Üst sınıf çocukları doğar doğmaz, eğitmek için bir
aileye verilirdi ya da eğitmek isteyen aile çocuğu
kaçırırdı. Erkek çocuk 15/16 yaşına kadar PIur
yanında kalır eğitilirdi. Eğitimden sonra büyük bir
merasim ve hediyelerle birlikte öz anne ve babasına
geri getirilirdi. Eğiticiye hediyeler ve
mükafatlar verilirdi. Eğitilen çocuk için, eğitici
aile kendi öz ailesi gibidir ve onu her
yerde korur ve yardım eder. Erkek çocukların eğitim
için alan aileye Tatarca'dan gelme Gan’da denilir.
Literatürde atalık olarak da geçmektedir.
Merasimle baba evine getirilen için atalığının övgü
dolu konuşmaları ondan bir örnek:’gözleri kartal gözü
gibi keskin görür. Sinirleri aslan gibi sağlam.

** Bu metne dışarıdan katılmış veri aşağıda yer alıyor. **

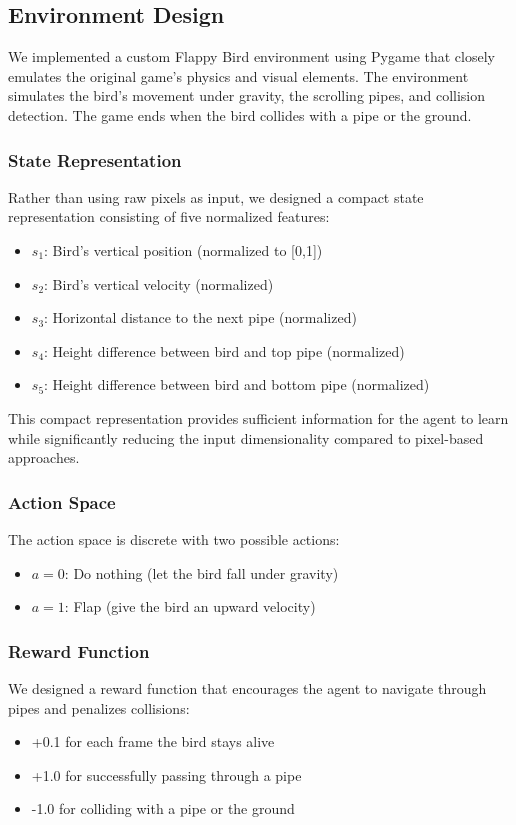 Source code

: \documentclass[conference]{IEEEtran}
\begin{document}
\subsection{Environment Design}
We implemented a custom Flappy Bird environment using Pygame that closely emulates the original game's physics and visual elements. The environment simulates the bird's movement under gravity, the scrolling pipes, and collision detection. The game ends when the bird collides with a pipe or the ground.

\subsubsection{State Representation}
Rather than using raw pixels as input, we designed a compact state representation consisting of five normalized features:
\begin{itemize}
    \item $s_1$: Bird's vertical position (normalized to [0,1])
    \item $s_2$: Bird's vertical velocity (normalized)
    \item $s_3$: Horizontal distance to the next pipe (normalized)
    \item $s_4$: Height difference between bird and top pipe (normalized)
    \item $s_5$: Height difference between bird and bottom pipe (normalized)
\end{itemize}

This compact representation provides sufficient information for the agent to learn while significantly reducing the input dimensionality compared to pixel-based approaches.

\subsubsection{Action Space}
The action space is discrete with two possible actions:
\begin{itemize}
    \item $a=0$: Do nothing (let the bird fall under gravity)
    \item $a=1$: Flap (give the bird an upward velocity)
\end{itemize}

\subsubsection{Reward Function}
We designed a reward function that encourages the agent to navigate through pipes and penalizes collisions:
\begin{itemize}
    \item +0.1 for each frame the bird stays alive
    \item +1.0 for successfully passing through a pipe
    \item -1.0 for colliding with a pipe or the ground
\end{itemize}
\end{document}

Panter gibi atılgan ve çevik, dağ keçileri gibi
kayadan kayaya başı dönmeden sıçrar. Yabani
atlara binmede becerisi kabilemizdeki en usta
olanlarıyla yarışabilecek şekilde usta. Keskin
nişancı, kılıcı bazı düşmanlarının kalbini bir kaç kez
sırtına kadar deldi bile. Dağ fırtınaları gibi bir
orda bir burada esiyor. Kahraman düşmanları ona
‘şeytan’ Çerkes takma adını taktılar bile. Korku nedir
bilmez, ölüme şarkı söyleyerek karşı durur. Bazı
cengaverler umudunu yitince o destan söyleyerek
silahlarını kullanır. Bir baba olarak ondan gurur
duyabilirsin. Oğlun senin nam ve şerefine layıktır.’’
(Kaynak:Ambach, Eduard,
Danılewskı)
Püttmann, Herrmann,
19. yy'ın ilk yarısında yaşamış bir Alman şairidir.
''Çerkes şarkıları. İlkel ama Hür" adlı yapıtını
Çerkeslere ithaf ederek Hamburg'da 1841 yılında
yayınlamıştır.
Pylae Caucasie,
Darial geçidinin roma dilindeki adıdır.